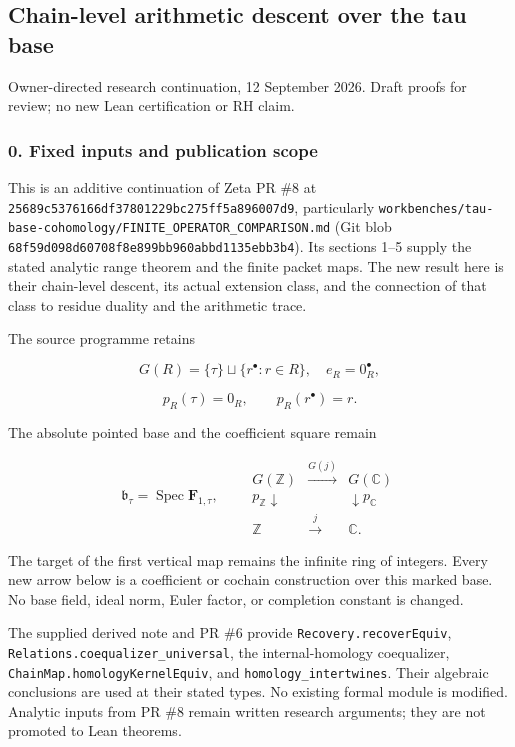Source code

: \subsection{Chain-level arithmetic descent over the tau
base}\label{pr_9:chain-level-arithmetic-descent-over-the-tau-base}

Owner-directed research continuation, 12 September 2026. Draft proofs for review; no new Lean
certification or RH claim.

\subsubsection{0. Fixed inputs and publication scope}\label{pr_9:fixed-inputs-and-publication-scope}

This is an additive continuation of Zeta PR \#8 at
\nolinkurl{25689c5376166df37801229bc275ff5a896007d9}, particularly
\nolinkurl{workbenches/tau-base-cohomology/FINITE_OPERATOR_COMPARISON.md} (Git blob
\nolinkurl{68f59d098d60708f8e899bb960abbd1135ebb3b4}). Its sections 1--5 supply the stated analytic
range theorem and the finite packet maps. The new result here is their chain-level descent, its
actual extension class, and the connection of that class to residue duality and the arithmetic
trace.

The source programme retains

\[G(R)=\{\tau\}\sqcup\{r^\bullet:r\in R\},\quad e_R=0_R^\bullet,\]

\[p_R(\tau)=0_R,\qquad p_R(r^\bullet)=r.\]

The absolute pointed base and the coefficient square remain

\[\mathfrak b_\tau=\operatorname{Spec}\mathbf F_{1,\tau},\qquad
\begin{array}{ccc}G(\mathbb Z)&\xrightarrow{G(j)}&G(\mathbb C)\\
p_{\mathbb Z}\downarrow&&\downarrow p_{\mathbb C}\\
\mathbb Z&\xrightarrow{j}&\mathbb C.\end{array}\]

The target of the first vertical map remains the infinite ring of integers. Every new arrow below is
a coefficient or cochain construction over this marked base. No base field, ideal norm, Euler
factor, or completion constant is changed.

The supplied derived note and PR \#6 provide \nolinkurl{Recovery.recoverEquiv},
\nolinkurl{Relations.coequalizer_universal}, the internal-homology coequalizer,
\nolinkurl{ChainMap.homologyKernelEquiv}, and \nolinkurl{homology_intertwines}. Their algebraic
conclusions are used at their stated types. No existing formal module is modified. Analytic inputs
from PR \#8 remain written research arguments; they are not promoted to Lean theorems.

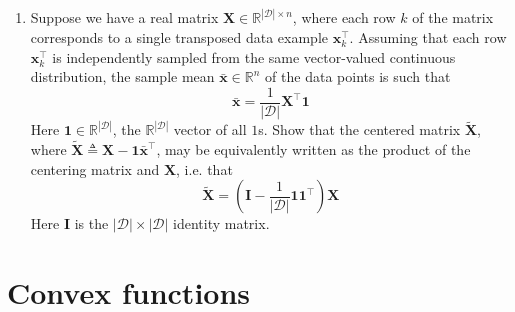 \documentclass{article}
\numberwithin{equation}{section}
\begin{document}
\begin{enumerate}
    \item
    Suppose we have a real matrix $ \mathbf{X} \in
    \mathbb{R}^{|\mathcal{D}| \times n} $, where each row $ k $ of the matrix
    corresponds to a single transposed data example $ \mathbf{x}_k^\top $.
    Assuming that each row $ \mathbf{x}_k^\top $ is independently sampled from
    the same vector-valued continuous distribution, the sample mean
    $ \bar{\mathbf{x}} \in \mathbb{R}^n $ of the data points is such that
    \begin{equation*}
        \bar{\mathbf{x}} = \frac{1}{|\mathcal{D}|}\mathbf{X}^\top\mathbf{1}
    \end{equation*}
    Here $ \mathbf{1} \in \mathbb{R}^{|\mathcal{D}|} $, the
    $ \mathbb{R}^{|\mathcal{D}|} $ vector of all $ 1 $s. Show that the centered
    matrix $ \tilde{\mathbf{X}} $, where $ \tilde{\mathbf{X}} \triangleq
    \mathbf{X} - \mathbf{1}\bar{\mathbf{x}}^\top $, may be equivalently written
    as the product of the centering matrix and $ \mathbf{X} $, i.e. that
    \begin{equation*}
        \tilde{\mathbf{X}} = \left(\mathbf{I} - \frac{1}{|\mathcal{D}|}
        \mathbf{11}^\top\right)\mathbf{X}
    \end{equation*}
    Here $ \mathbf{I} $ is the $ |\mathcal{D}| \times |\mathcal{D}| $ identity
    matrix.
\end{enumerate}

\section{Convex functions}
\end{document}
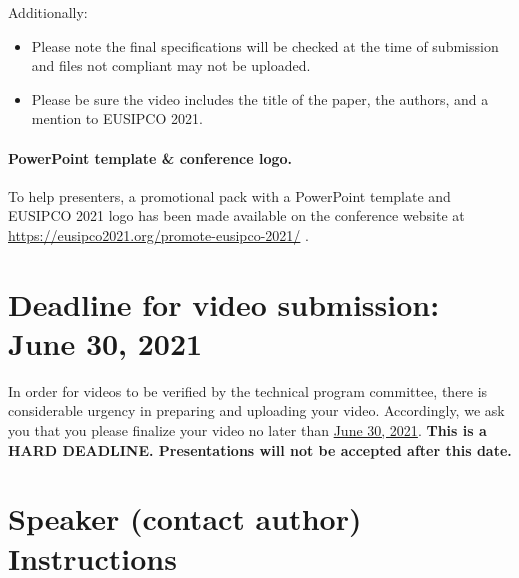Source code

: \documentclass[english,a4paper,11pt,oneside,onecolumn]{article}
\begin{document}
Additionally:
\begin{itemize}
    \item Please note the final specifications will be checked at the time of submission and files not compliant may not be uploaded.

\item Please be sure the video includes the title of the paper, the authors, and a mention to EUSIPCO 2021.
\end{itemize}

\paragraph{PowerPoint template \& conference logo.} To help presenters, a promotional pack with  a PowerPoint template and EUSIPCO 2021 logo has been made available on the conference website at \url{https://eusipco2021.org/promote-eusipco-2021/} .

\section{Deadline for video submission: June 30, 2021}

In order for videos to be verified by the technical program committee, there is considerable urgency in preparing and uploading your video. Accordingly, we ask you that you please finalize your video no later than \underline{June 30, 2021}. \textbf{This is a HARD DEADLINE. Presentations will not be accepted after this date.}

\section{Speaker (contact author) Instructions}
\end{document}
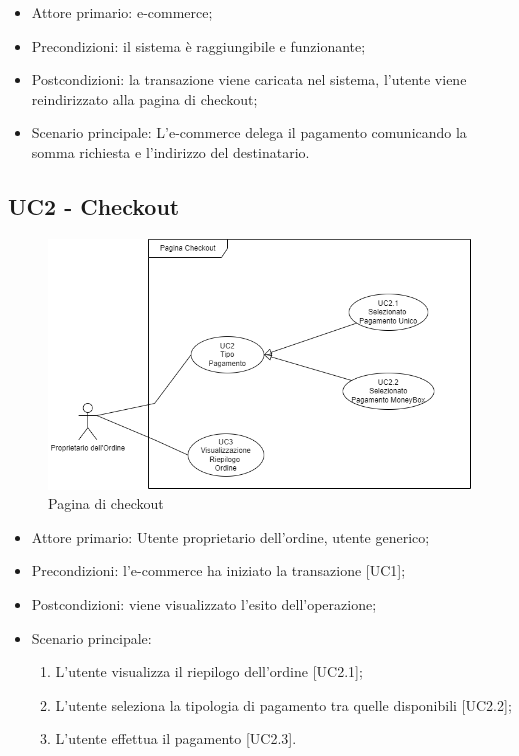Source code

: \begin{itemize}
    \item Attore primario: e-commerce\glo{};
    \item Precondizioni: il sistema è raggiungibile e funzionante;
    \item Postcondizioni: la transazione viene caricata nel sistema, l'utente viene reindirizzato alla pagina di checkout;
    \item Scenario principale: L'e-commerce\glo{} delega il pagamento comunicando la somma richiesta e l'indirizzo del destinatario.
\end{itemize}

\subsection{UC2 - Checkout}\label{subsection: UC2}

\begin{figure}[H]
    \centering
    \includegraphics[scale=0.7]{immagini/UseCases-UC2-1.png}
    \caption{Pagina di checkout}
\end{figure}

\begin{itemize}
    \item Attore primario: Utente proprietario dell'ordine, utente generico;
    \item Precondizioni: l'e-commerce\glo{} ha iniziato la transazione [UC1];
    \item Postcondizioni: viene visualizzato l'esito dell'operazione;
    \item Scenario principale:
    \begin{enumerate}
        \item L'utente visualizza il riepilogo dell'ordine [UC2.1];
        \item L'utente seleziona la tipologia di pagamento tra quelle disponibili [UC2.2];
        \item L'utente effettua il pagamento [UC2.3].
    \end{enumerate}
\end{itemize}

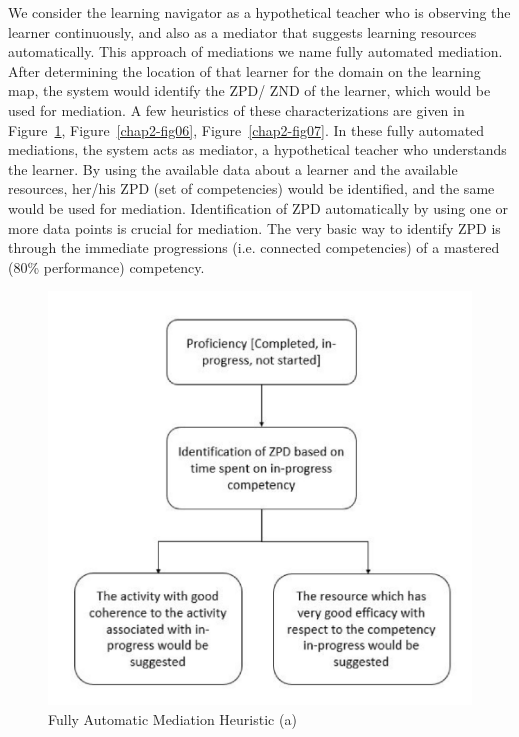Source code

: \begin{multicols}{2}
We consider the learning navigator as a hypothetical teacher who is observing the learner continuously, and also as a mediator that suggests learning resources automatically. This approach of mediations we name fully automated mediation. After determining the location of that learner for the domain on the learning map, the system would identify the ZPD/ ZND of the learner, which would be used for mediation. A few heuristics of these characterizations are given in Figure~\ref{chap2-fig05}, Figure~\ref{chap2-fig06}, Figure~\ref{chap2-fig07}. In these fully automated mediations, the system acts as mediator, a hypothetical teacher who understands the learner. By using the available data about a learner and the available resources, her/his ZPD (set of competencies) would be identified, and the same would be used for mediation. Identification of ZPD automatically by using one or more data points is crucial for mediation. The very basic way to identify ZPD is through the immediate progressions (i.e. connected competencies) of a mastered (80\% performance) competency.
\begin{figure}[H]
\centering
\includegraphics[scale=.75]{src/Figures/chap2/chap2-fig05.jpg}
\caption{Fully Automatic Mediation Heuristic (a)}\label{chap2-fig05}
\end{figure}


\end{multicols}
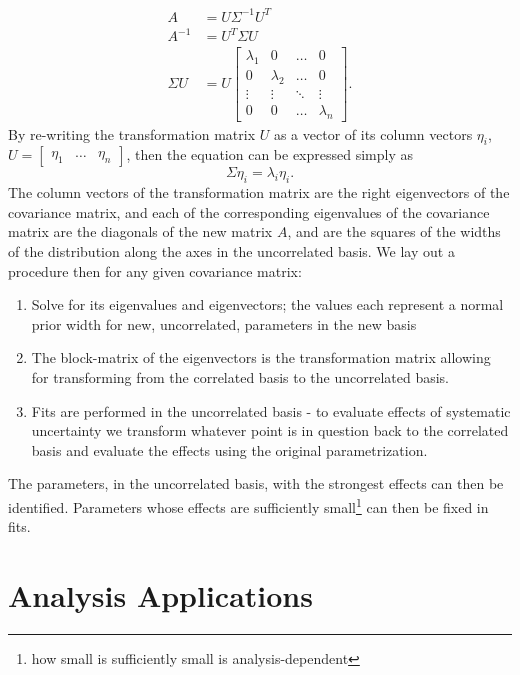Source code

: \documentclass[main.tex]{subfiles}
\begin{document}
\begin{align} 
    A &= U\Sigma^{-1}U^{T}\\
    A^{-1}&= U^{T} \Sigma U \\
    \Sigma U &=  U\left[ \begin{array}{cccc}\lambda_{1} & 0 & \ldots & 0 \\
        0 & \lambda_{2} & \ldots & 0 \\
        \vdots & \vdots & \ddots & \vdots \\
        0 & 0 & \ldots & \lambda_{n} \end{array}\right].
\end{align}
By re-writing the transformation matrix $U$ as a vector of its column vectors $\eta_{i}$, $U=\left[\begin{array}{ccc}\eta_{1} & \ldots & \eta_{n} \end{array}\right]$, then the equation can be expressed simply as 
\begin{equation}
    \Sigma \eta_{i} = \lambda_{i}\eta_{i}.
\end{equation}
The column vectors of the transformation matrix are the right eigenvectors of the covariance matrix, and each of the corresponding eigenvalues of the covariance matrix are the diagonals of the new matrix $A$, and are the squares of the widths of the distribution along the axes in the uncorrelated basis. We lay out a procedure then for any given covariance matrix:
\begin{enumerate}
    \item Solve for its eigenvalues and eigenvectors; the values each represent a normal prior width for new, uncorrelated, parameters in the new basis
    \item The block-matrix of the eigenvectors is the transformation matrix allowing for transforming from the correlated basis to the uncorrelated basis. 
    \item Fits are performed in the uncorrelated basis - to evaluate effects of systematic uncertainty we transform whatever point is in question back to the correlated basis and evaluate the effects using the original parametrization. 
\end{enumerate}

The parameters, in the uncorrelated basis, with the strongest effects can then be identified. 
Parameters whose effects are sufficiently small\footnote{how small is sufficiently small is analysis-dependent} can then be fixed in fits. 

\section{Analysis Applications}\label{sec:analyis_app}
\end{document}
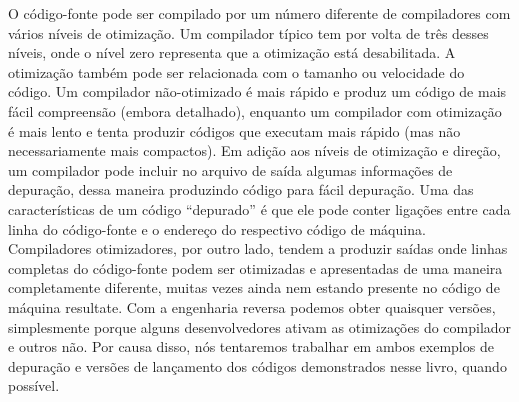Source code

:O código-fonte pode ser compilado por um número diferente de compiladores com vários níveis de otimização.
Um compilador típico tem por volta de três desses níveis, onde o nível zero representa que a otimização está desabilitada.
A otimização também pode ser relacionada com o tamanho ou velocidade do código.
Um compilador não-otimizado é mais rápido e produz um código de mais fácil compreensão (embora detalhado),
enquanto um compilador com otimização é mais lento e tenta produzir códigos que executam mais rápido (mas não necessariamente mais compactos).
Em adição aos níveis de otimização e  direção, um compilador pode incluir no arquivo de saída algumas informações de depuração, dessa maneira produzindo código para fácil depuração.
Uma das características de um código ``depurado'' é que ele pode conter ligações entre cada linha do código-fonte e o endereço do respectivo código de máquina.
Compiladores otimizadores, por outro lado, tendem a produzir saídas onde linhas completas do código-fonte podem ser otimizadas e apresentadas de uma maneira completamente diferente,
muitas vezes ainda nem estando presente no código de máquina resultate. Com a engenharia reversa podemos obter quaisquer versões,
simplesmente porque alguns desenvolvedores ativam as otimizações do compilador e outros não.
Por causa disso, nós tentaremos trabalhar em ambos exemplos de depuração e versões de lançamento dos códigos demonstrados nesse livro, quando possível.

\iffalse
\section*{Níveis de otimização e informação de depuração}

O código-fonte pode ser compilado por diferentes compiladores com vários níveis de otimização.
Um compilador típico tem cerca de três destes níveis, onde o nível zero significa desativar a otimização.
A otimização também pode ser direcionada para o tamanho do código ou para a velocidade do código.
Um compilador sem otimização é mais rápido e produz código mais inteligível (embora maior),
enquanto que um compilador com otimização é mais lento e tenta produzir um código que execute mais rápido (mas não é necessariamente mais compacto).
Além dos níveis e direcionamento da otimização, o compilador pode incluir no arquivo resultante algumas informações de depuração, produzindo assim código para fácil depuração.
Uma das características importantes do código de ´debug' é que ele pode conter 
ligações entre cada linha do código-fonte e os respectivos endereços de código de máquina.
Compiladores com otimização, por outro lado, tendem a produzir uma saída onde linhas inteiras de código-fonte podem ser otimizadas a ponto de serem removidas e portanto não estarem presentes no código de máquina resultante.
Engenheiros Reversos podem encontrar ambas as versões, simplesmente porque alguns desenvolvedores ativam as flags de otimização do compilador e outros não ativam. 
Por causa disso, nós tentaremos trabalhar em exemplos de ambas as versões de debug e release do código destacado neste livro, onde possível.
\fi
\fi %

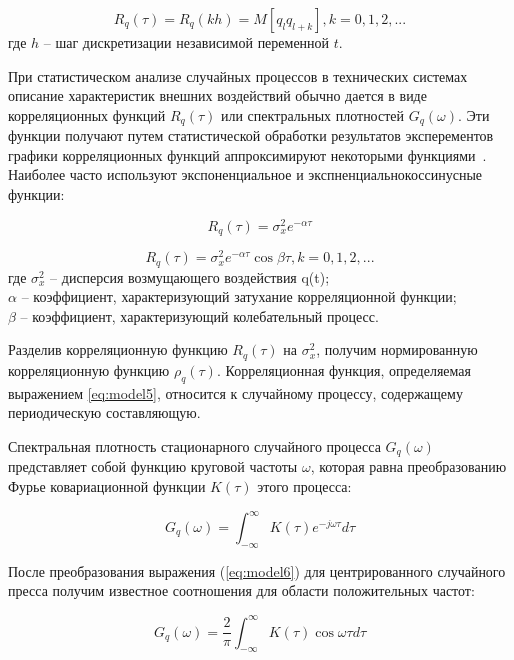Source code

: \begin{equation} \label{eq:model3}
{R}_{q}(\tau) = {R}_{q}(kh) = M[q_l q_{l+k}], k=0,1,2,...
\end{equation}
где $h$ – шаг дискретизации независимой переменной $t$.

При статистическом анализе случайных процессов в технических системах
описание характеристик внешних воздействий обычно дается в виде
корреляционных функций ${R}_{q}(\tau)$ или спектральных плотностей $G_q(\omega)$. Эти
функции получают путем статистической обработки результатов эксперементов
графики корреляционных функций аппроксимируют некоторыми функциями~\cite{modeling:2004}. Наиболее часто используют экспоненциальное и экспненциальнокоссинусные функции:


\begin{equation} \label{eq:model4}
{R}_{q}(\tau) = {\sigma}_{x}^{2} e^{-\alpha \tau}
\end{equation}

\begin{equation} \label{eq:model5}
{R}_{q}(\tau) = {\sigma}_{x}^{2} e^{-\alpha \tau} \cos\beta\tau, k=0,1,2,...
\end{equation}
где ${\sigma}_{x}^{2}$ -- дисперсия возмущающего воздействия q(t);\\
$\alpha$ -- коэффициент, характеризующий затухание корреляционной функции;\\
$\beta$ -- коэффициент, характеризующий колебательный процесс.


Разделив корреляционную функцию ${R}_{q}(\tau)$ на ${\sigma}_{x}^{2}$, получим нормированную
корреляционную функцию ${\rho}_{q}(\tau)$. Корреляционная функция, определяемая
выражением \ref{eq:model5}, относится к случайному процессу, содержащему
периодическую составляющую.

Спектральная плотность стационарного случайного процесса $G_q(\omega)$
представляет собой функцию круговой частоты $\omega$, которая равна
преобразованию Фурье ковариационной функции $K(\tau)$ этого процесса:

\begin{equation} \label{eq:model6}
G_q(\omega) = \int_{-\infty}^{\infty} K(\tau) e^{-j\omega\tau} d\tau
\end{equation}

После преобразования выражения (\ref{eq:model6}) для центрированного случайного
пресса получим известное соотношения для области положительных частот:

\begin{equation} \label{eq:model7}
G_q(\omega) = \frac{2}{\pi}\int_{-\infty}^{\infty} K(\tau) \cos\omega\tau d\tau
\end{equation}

__Your instructions__
Return only the number of lines in the data above that include the word "tilde".

__Answer to this task__
2